Let’s rewind 20/25 years, back to when I was a little one at primary school (I’m seriously showing my age here!). The closest I came to any form of interaction with technology was the grey robot type things we had to program to make them move. Handwriting and sums were done in our school books, teachers wrote on actual whiteboards or blackboards with chalk, the register was taken on paper and handed in at reception and being allowed to write with a pen instead of a pencil was a real achievement! Technology was sparse.
Now, don’t get me wrong I’m not saying there wasn’t a single PC in that building, but the point I’m trying to make is back then, ICT wasn’t seen as anything but a rarity. Fast forward 20 years and the spectrum has totally changed.
In today’s educational landscape there’s an abundance of digital and networked technologies in place. From the widespread use of interactive whiteboards and virtual learning environments, to educational computer games and an increasing reliance on the use of cloud based technologies such as the internet, email and e-learning platforms. ICT and computing today is huge, so much so that it’s even become part of the curriculum!

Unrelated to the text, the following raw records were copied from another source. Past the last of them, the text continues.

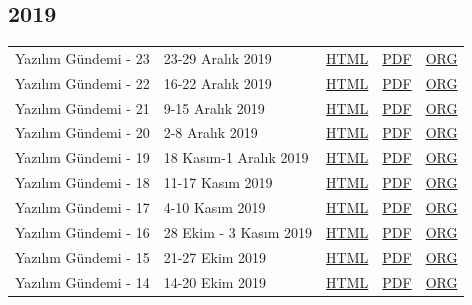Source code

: \documentclass[11pt]{article}
\begin{document}
\subsection*{2019}
\label{sec:org3b51c0d}
\begin{center}
\begin{tabular}{lllll}
\hline
Yazılım Gündemi - 23 & 23-29 Aralık 2019 & \href{arsiv/2019/23/yazilim-gundemi-23.html}{HTML} & \href{arsiv/2019/23/yazilim-gundemi-23.pdf}{PDF} & \href{arsiv/2019/23/yazilim-gundemi-23.pdf}{ORG}\\
Yazılım Gündemi - 22 & 16-22 Aralık 2019 & \href{arsiv/2019/22/yazilim-gundemi-22.html}{HTML} & \href{arsiv/2019/22/yazilim-gundemi-22.pdf}{PDF} & \href{arsiv/2019/22/yazilim-gundemi-22.pdf}{ORG}\\
Yazılım Gündemi - 21 & 9-15 Aralık 2019 & \href{arsiv/2019/21/yazilim-gundemi-21.html}{HTML} & \href{arsiv/2019/21/yazilim-gundemi-21.pdf}{PDF} & \href{arsiv/2019/21/yazilim-gundemi-21.pdf}{ORG}\\
Yazılım Gündemi - 20 & 2-8 Aralık 2019 & \href{arsiv/2019/20/yazilim-gundemi-20.html}{HTML} & \href{arsiv/2019/20/yazilim-gundemi-20.pdf}{PDF} & \href{arsiv/2019/20/yazilim-gundemi-20.pdf}{ORG}\\
Yazılım Gündemi - 19 & 18 Kasım-1 Aralık 2019 & \href{arsiv/2019/19/yazilim-gundemi-19.html}{HTML} & \href{arsiv/2019/19/yazilim-gundemi-19.pdf}{PDF} & \href{arsiv/2019/19/yazilim-gundemi-19.pdf}{ORG}\\
Yazılım Gündemi - 18 & 11-17 Kasım 2019 & \href{arsiv/2019/18/yazilim-gundemi-18.html}{HTML} & \href{arsiv/2019/18/yazilim-gundemi-18.pdf}{PDF} & \href{arsiv/2019/18/yazilim-gundemi-18.pdf}{ORG}\\
Yazılım Gündemi - 17 & 4-10 Kasım 2019 & \href{arsiv/2019/17/yazilim-gundemi-17.html}{HTML} & \href{arsiv/2019/17/yazilim-gundemi-17.pdf}{PDF} & \href{arsiv/2019/17/yazilim-gundemi-17.pdf}{ORG}\\
Yazılım Gündemi - 16 & 28 Ekim - 3 Kasım 2019 & \href{arsiv/2019/16/yazilim-gundemi-16.html}{HTML} & \href{arsiv/2019/16/yazilim-gundemi-16.pdf}{PDF} & \href{arsiv/2019/16/yazilim-gundemi-16.pdf}{ORG}\\
Yazılım Gündemi - 15 & 21-27 Ekim 2019 & \href{arsiv/2019/15/yazilim-gundemi-15.html}{HTML} & \href{arsiv/2019/15/yazilim-gundemi-15.pdf}{PDF} & \href{arsiv/2019/15/yazilim-gundemi-15.pdf}{ORG}\\
Yazılım Gündemi - 14 & 14-20 Ekim 2019 & \href{arsiv/2019/14/yazilim-gundemi-14.html}{HTML} & \href{arsiv/2019/14/yazilim-gundemi-14.pdf}{PDF} & \href{arsiv/2019/14/yazilim-gundemi-14.pdf}{ORG}\\

\end{tabular}
\end{center}
\end{document}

Fundamentally, it’s a central tool that supports teaching and learning at all stages of education and across all areas of the curriculum. We live in a world consumed by technology: a world that provides incredible opportunities for young students who are just setting out on their educational journey. And as such ICT isn’t just an essential component to the overall operation of the school, it can also help to improve achievement levels, inspire creative thinking and encourage the development of skills that will prove invaluable in the real world.
Be it independently or as part of a group, ICT allows your students to explore, observe, engage, solve problems and make exciting discoveries for themselves. It stimulates collaboration and interaction amongst peers and also between students and teachers.